In my last post, I gave some of the details of Andrew Dessler’s latest paper, which criticizes a recent paper by Roy Spencer and Danny Braswell. One of the criticisms I highlighted was the charge that S&B said they had analyzed output from 14 climate models, but only compared 6 of the models to the data–the 3 with the least, and the 3 with the greatest, climate sensitivity. They argued that the 3 least sensitive models did a slightly better job (on average) than the 3 most sensitive ones, but none of them were very good at reproducing the data, so maybe that indicates the real climate is less sensitive than ANY of the models. They also used the temperature series (there are several) that gave the most marked difference from the data. I provided a number of links to show that Spencer has a history of botching his statistics, and noted that in the past he has simply brushed off criticisms of his statistical abuse, relying on the statistical naïveté of his core audience.
Well, true to form, Spencer has now responded to Dessler’s criticism with more statistical sleight of hand. But as I predicted, the facade seems to be cracking a bit, because this time the errors are a bit too obvious, and much too egregious. I won’t go into all of Spencer’s points (since some of them deal with some of Dessler’s points that I didn’t cover last time,) and focus on the issues of statistical abuse and data hiding.
One of Dessler’s points was that SOME of the models (i.e., the ones that simulate El Niño cycles the best) do pretty well at mimicking the pattern in the data S&B pointed out. And since models that don’t allow clouds to force the system can mimic the data well, the fact that another model (S&B’s) that does allow clouds to force the system also can mimic the data well is sort of meaningless. It tells us that the kind of argument S&B were trying to make doesn’t hold water, rather than that Dessler had proven anything about clouds in this way. But let’s see how Roy responded.
But look at what Dessler has done: he has used models which DO NOT ALLOW cloud changes to affect temperature, in order to support his case that cloud changes do not affect temperature! While I will have to think about this some more, it smacks of circular reasoning.
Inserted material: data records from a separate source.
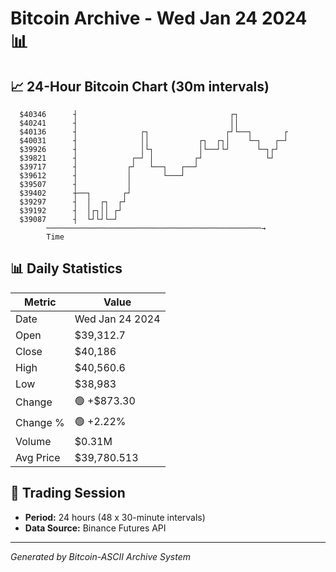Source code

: # Bitcoin Archive - Wed Jan 24 2024 📊

## 📈 24-Hour Bitcoin Chart (30m intervals)

```
  $40346      ┤                                  ┌┐            
  $40241      ┤                                  ││            
  $40136      ┤              ┌┐                 ┌┘└──┐       ┌ 
  $40031      ┤              ││           ┌┐  ┌┐│    └─┐   ┌─┘ 
  $39926      ┤              │└┐          │└──┘└┘      └─┐┌┘   
  $39821      ┤            ┌─┘ │         ┌┘              └┘    
  $39717      ┤           ┌┘   └──┐   ┌──┘                     
  $39612      ┤           │       └───┘                        
  $39507      ┤           │                                    
  $39402      ┼──┐       ┌┘                                    
  $39297      ┤  │  ┌┐  ┌┘                                     
  $39192      ┤  │┌┐││ ┌┘                                      
  $39087      ┤  └┘└┘└─┘                                       
        ────────────────────────────────────────────────→
        Time
```

## 📊 Daily Statistics

| Metric | Value |
|--------|-------|
| Date | Wed Jan 24 2024 |
| Open | $39,312.7 |
| Close | $40,186 |
| High | $40,560.6 |
| Low | $38,983 |
| Change | 🟢 +$873.30 |
| Change % | 🟢 +2.22% |
| Volume | $0.31M |
| Avg Price | $39,780.513 |

## 📅 Trading Session

- **Period:** 24 hours (48 x 30-minute intervals)
- **Data Source:** Binance Futures API

---
*Generated by Bitcoin-ASCII Archive System*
Unbelievable. He has completely turned Dessler’s argument on it’s head.
Another of Dessler’s criticisms was that if Spencer and Braswell want to make an argument that one data set (e.g., the observational data) is “different” than another, they have to do a statistical analysis. That’s just the nature of the problem. But S&B failed to calculate error bars for either the model results (which Trenberth and Fasullo did) or the slopes they calculated for the data (which Dessler did). This is all just standard statistics that every scientist should know. But what does Spencer think of error bars?
Figure 2 in his paper, we believe, helps make our point for us: there is a substantial difference between the satellite measurements and the climate models. He tries to minimize the discrepancy by putting 2-sigma error bounds on the plots and claiming the satellite data are not necessarily inconsistent with the models.
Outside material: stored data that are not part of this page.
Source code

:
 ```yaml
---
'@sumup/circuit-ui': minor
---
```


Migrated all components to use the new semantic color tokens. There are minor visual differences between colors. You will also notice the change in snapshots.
But this is NOT the same as saying the satellite data SUPPORT the models. After all, the IPCC’s best estimate projections of future warming from a doubling of CO2 (3 deg. C) is almost exactly the average of all of the models sensitivities! So, when the satellite observations do depart substantially from the average behavior of the models, this raises an obvious red flag.
With that, Spencer dispenses with a standard statistical technique to deal with uncertainty!!! But let’s review Spencer’s further argument that it’s a big deal if the AVERAGE behavior of all the models don’t match the data in this case.
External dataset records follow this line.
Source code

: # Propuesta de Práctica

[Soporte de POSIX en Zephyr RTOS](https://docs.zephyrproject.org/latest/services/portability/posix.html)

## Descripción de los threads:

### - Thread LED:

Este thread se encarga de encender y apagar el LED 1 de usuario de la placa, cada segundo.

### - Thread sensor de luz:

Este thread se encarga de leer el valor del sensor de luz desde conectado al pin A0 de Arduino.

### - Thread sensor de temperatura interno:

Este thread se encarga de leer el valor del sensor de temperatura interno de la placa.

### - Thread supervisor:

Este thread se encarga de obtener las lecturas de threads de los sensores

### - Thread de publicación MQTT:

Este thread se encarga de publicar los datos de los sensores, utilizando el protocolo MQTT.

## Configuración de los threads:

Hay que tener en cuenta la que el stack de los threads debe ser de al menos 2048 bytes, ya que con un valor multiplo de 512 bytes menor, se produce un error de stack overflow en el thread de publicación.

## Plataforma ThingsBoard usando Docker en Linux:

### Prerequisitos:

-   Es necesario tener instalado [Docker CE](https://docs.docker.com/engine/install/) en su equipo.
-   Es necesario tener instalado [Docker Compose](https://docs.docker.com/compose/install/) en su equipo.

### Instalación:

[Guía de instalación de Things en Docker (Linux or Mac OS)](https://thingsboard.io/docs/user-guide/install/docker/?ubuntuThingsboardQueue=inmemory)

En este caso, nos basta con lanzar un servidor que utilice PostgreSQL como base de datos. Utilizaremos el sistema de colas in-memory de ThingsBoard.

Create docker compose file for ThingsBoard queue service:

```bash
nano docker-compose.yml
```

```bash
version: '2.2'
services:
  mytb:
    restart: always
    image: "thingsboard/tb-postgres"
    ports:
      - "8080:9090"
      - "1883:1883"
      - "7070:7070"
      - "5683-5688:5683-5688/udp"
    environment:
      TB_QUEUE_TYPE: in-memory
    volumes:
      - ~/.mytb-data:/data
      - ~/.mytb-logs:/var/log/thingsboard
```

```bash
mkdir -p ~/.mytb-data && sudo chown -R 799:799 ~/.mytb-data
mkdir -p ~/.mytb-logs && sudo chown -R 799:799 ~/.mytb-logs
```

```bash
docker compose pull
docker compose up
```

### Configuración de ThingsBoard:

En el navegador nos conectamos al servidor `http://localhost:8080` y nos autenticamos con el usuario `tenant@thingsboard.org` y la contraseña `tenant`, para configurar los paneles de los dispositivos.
What Dessler (and Trenberth and Fasullo) showed was that the deviation of the data from the observed values probably had little, if anything to do with climate sensitivity. The ones that do well are the ones that have ALREADY been shown to mimic the El Niño cycle well. That makes sense, because the data correlations S&B calculated were over the span of MONTHS–the kind of timescale El Niño operates on. Given that the models that do well are NOT among the “3 least sensitive” and “3 most sensitive” models S&B showed, then how can this analysis possibly be getting at climate sensitivity in any meaningful way?
Now, if deviations from the observations S&B highlight are just due to how well the models reproduce El Niño, then that means some models are probably better than others at mimicking short-term behavior in the climate system… something else that was already well known. What it doesn’t tell us is how good any of the models are at projecting long-term behavior, which is WHAT EVERYONE CARES ABOUT.
[UPDATE: Down in the comments, HAS points out this paper by Belmadani et al., which he says indicates that the models that did the best at mimicking the observational data pattern in the lag regression statistics aren't necessarily "the best" at mimicking ENSO. This is based on a different kind of comparison (less direct), and I don't know what other model-data comparisons others have made regarding this issue, so it's hard for me to say at this point whether I think HAS is right. The fact is, however, that the lag regression analysis certainly gets at SOMETHING about short-term variability, so whether it's El Niño alone, or a combination of factors that Spencer's analysis is getting at, it still doesn't seem to have anything much to do with climate sensitivity.]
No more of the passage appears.